*** SUPPLIED INFORMATION

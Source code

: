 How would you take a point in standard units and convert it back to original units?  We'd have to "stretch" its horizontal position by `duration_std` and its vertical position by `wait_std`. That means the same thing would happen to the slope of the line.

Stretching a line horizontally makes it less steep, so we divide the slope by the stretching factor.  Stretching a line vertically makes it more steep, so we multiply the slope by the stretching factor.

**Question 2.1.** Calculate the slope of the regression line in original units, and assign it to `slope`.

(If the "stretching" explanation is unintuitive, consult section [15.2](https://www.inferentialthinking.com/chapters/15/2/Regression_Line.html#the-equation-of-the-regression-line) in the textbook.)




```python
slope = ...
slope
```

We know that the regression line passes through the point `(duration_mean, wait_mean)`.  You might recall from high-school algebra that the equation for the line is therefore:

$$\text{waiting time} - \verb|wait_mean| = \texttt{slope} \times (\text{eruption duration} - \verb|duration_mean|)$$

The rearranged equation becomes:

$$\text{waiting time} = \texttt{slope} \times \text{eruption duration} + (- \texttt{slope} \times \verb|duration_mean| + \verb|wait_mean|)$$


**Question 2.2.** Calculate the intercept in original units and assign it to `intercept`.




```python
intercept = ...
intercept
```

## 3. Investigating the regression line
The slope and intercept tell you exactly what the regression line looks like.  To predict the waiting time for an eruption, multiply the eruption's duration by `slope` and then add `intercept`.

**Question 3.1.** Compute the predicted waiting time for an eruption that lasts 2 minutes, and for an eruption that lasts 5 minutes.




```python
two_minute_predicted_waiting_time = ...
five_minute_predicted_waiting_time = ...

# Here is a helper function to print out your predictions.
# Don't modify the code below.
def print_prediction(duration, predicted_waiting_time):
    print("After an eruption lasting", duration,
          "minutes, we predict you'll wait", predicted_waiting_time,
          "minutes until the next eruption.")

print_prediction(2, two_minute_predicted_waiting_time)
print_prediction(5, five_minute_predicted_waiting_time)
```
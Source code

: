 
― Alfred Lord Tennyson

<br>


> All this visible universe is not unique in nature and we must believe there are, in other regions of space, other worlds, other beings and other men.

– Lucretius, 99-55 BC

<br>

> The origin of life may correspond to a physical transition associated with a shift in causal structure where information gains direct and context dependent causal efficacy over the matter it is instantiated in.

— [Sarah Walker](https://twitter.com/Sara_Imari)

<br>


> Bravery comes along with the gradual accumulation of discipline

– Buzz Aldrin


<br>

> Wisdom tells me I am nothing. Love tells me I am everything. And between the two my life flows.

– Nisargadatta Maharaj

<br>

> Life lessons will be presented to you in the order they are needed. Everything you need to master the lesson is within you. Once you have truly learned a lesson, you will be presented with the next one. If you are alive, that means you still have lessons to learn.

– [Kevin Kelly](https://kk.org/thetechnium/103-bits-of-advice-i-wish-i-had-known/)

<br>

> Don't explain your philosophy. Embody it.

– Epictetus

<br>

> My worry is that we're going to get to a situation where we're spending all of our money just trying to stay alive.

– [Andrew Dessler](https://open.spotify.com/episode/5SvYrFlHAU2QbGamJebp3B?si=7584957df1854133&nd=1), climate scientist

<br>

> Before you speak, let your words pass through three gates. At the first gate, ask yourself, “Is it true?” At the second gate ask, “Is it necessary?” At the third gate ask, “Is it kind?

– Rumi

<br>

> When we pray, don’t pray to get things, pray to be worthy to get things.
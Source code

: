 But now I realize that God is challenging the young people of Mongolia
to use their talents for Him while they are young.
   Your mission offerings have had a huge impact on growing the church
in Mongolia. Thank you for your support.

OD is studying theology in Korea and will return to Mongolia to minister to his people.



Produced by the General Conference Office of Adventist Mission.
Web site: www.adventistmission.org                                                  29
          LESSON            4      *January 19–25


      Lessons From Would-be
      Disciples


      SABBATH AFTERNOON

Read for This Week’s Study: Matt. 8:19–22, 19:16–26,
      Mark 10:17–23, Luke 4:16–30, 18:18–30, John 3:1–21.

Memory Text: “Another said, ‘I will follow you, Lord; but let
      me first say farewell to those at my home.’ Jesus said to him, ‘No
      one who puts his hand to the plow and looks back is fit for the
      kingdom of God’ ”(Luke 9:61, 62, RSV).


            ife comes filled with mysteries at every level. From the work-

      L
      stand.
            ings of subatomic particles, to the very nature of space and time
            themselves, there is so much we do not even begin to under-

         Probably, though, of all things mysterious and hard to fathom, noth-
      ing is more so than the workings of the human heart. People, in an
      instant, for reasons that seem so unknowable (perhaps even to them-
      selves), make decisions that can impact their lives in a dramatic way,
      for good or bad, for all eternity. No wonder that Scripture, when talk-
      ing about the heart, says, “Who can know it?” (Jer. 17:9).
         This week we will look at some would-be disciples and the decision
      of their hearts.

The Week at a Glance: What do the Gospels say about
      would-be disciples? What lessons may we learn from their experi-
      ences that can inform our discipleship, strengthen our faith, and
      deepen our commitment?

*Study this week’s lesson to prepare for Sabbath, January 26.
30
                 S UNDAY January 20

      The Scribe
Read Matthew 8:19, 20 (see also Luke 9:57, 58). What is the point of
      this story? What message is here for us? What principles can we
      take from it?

******

TASK OBJECTIVE -> Filter the data for the string "through" and copy every line that has it.

REPLY TO THE TASK ->
We know that the regression line passes through the point `(duration_mean, wait_mean)`.  You might recall from high-school algebra that the equation for the line is therefore:
> Before you speak, let your words pass through three gates. At the first gate, ask yourself, “Is it true?” At the second gate ask, “Is it necessary?” At the third gate ask, “Is it kind?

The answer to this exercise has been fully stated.